Reddit is one of the most popular social media sites in the world, offering users the ability to post and connect on all kinds of topics in community forums, or “subreddits.” Millions of users use it every day to discuss topics ranging from the mundane to the silly to the profound. On Reddit, there’s a home for everyone to dive into their interests, learn something new, connect with people who share their interests, and have a good time.

To keep Reddit a welcoming and real space for users, Trust, Safety, Privacy, and Transparency are pillars of Reddit’s platform. Reddit has a unique, multi-layered approach to content moderation that leverages our community, a team of experts, automated systems, reporting systems, and educational resources to identify, remove, and prevent harmful content.

One type of harmful content Reddit works to protect our users from are malicious links such as phishing, malware, and social engineering, which can cause real damage for the millions of users on our platform. In addition to our current preventative measures, we’re always looking for ways to be equipped with the latest tools to detect and remediate these malicious links as quickly as possible.
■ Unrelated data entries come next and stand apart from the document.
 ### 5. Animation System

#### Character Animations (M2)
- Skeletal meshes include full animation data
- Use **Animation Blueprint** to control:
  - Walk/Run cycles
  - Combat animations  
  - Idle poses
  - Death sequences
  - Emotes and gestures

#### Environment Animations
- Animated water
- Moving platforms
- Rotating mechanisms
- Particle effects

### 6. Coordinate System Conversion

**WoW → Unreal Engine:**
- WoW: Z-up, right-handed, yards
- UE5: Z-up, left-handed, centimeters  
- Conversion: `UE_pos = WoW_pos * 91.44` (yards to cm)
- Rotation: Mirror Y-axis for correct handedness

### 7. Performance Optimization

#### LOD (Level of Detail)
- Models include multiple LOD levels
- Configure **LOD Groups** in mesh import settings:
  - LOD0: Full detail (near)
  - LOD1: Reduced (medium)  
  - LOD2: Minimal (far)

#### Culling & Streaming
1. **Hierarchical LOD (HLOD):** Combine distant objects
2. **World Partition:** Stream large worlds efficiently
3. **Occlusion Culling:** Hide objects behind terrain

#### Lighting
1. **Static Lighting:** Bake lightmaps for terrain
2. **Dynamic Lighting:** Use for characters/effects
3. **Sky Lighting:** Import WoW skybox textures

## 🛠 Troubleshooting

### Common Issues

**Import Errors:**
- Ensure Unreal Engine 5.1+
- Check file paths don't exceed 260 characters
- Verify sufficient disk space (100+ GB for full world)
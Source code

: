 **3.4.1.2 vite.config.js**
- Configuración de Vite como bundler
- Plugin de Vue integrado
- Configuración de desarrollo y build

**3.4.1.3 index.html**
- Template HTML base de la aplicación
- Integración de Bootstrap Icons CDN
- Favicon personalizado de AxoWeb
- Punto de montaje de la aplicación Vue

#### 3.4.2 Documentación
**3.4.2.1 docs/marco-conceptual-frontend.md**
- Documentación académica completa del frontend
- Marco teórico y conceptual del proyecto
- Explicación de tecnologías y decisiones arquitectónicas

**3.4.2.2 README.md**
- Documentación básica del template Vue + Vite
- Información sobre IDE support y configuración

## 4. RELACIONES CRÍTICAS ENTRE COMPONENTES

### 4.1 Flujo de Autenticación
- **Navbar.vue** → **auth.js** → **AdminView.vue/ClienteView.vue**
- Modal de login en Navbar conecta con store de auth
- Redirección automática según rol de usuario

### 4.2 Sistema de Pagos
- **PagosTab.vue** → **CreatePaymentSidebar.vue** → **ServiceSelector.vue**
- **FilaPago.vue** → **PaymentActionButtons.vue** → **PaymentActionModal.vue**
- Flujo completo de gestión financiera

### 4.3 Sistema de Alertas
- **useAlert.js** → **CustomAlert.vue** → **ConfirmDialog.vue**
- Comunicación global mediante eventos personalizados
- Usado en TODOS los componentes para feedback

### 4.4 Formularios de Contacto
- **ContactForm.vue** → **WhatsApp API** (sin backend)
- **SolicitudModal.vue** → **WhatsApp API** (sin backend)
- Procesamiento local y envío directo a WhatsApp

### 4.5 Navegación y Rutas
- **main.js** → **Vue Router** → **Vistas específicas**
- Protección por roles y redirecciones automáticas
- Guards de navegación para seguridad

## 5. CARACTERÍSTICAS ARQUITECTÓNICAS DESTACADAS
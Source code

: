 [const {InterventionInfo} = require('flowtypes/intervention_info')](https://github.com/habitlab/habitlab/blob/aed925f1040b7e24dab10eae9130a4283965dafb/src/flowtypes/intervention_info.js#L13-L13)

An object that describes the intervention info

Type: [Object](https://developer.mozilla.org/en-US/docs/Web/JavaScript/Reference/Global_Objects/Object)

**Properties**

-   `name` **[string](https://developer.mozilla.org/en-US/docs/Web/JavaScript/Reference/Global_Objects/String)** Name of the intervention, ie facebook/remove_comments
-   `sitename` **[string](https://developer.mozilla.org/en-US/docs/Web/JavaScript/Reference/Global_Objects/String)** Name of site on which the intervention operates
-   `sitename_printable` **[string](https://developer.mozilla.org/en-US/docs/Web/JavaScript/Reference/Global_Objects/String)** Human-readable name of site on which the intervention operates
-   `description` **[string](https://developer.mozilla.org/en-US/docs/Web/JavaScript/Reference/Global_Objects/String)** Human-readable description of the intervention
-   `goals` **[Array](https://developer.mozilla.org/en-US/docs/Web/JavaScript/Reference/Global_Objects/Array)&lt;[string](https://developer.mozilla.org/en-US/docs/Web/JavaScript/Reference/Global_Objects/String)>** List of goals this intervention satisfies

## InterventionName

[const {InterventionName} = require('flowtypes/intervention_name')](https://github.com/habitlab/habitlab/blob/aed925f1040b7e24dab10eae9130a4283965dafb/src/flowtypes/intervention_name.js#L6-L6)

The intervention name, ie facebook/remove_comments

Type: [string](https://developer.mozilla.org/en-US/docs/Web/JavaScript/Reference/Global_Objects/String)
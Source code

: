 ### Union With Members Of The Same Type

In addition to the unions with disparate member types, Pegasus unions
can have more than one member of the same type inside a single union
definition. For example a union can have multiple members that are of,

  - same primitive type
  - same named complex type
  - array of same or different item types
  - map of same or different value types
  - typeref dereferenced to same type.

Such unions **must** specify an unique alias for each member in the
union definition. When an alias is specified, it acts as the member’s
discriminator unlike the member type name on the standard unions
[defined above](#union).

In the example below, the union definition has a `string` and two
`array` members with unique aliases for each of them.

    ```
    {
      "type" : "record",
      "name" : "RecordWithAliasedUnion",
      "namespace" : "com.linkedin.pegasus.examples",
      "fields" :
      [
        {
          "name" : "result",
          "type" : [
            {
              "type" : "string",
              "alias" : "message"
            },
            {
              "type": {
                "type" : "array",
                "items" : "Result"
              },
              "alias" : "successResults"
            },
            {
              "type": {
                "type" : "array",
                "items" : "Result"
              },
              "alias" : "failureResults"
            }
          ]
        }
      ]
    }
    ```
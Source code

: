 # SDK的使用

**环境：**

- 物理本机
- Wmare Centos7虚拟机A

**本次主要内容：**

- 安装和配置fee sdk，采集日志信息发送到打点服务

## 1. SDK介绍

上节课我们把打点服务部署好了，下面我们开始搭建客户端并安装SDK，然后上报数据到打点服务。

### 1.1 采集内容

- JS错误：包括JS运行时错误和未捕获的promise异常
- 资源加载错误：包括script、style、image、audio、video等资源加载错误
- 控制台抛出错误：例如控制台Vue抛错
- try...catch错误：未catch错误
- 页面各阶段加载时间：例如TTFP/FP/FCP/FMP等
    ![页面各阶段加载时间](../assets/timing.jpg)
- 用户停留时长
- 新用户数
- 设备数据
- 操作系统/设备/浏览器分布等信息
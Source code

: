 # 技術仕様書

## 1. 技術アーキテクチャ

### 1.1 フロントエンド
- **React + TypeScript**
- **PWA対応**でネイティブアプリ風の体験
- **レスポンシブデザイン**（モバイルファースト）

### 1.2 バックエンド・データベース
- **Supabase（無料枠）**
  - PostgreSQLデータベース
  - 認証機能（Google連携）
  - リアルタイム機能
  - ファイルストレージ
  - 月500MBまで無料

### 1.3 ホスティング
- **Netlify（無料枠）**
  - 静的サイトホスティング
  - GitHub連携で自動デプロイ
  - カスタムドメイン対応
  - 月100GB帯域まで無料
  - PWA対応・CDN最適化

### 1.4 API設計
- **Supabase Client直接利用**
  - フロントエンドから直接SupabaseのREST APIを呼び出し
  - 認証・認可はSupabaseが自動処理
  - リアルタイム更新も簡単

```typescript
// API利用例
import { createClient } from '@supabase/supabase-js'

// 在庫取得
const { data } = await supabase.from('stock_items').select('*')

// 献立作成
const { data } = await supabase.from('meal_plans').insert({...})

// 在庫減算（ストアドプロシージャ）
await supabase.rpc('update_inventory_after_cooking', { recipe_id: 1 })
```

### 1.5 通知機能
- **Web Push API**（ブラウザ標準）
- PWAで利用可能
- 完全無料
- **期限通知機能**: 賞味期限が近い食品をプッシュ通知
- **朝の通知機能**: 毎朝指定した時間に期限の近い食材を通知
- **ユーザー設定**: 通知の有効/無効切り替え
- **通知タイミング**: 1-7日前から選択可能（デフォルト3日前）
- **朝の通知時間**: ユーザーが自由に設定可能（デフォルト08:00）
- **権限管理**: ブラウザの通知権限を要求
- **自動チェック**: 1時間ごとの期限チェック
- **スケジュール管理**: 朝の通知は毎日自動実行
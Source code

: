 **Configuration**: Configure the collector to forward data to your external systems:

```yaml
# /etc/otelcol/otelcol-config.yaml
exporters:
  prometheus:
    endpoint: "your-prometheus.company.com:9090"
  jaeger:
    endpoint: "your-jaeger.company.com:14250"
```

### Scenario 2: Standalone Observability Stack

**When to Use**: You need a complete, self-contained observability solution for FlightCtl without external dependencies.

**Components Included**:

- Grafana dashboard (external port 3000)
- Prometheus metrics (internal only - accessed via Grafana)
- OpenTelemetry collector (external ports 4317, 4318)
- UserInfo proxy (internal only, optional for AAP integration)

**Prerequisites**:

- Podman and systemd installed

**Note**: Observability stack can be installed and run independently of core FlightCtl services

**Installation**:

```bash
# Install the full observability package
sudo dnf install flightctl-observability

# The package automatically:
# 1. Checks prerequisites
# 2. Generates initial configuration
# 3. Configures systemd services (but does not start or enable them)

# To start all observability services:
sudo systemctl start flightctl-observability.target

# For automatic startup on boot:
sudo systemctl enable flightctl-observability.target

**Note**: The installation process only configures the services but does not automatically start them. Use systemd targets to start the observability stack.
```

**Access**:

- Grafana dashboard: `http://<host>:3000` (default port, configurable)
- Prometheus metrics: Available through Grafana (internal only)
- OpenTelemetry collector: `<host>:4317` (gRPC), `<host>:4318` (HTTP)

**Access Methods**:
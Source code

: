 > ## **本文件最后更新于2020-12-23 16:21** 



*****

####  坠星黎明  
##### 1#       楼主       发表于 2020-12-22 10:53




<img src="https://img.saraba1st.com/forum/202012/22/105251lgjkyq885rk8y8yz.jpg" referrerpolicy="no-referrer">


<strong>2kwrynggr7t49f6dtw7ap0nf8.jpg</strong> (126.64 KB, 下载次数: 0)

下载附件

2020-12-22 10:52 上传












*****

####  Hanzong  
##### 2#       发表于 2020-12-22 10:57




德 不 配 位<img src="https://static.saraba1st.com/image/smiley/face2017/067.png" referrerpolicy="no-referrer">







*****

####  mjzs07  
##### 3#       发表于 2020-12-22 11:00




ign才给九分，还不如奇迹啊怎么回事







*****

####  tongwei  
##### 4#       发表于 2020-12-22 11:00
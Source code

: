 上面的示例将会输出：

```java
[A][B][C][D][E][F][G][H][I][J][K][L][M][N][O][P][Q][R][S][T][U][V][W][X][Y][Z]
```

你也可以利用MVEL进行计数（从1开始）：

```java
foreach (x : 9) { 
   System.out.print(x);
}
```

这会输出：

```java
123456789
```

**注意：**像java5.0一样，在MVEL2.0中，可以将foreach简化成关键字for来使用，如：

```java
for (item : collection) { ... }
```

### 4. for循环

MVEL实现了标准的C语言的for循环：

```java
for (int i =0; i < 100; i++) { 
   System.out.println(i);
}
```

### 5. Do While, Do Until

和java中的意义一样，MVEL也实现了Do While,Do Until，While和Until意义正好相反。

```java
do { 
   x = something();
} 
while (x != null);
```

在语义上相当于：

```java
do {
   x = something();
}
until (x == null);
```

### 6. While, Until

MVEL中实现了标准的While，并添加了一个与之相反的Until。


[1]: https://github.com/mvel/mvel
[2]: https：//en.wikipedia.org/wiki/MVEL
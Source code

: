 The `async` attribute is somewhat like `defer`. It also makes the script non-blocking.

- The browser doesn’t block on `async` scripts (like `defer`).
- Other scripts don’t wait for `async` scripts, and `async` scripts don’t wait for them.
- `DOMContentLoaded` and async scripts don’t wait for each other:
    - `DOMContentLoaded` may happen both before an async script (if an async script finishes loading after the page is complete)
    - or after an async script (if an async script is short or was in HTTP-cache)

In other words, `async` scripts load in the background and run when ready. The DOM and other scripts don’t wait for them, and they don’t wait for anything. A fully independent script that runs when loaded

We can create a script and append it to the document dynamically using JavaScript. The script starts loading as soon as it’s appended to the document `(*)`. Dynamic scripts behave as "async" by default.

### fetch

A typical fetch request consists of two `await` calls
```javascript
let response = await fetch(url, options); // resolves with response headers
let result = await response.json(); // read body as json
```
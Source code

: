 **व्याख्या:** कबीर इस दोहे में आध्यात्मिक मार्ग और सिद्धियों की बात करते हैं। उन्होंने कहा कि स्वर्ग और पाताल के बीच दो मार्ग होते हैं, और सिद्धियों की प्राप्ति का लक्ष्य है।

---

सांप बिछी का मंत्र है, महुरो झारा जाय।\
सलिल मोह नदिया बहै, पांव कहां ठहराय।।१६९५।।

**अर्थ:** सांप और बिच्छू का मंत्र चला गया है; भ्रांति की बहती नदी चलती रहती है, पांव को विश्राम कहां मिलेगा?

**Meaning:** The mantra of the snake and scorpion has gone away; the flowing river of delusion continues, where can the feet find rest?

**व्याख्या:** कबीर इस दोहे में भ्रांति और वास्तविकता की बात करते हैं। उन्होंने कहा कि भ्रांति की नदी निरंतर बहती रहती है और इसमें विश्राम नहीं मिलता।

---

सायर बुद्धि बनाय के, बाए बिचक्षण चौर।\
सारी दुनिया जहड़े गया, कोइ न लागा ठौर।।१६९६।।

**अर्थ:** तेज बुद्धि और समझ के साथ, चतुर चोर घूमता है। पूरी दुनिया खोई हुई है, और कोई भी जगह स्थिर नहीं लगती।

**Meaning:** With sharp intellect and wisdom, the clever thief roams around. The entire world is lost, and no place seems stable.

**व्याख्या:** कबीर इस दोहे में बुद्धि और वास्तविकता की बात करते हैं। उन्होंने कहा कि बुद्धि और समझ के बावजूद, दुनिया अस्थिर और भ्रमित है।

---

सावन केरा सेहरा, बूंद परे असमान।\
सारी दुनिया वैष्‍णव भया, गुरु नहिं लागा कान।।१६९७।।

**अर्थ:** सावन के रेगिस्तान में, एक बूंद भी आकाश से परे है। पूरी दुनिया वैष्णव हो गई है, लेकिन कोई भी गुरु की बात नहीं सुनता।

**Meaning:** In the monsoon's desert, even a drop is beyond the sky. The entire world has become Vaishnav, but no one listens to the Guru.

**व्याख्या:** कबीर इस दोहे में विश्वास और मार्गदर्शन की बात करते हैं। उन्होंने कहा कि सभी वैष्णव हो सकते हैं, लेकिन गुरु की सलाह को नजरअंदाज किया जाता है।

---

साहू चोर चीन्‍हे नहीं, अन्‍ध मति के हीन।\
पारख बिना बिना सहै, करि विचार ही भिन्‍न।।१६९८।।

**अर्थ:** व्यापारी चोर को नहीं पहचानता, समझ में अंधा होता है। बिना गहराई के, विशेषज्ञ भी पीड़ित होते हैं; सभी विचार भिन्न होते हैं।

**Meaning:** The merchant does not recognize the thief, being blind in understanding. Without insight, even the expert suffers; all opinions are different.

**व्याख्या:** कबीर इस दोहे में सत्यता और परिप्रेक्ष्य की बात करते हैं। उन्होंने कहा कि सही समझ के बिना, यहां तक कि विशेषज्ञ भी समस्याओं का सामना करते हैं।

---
To do that, we chose the Web Risk API to develop a system that allows us to cross-reference links posted on Reddit with the extensive database of unsafe URLs offered by Web Risk. Web Risk has more than 15 years of experience with Safe Browsing, scanning billions of web pages every day. Integrating Reddit’s systems with Web Risk was as simple as using their provided docker image to make API calls with our seen URLs. This gave us a real-time verdict if a link was malicious, based on Web Risk’s comprehensive and up-to-date list of malicious URLs.

The flexibility and speed of the Web Risk Update API allows us to identify unsafe URLs in real time that are shared on Reddit in comments (more than 130 comments are posted on the site every second) or new posts (users create more than ~20 posts/second), while preserving end-user privacy. We use a local database lookup for partial hash matches of URLs, with a context-free URL sent to the Web Risk APIs for confirmation matching.

To offer additional protection, we use the Evaluate API to get a risk score between EXTREMELY_HIGH to SAFE that helps us take nuanced action such as sending posts for review to our community moderators. This process is constantly running in the background scanning millions of URLs (~20 URLs/second) shared on Reddit to keep users safe. It is invisible to our community and an excellent time-saving tool for Reddit moderators.

Since deploying Web Risk, we have been able to take down tens of thousands of posts that contained harmful URLs. Additionally, we have been able to proactively identify tens of thousands of malicious links that would have otherwise been published on our platform, potentially harming our users.

This is one of the many examples of efforts Reddit put in place to keep our communities healthy and we are continuously seeking areas where we can improve our protection to make sure that anyone using our platform can do so safely.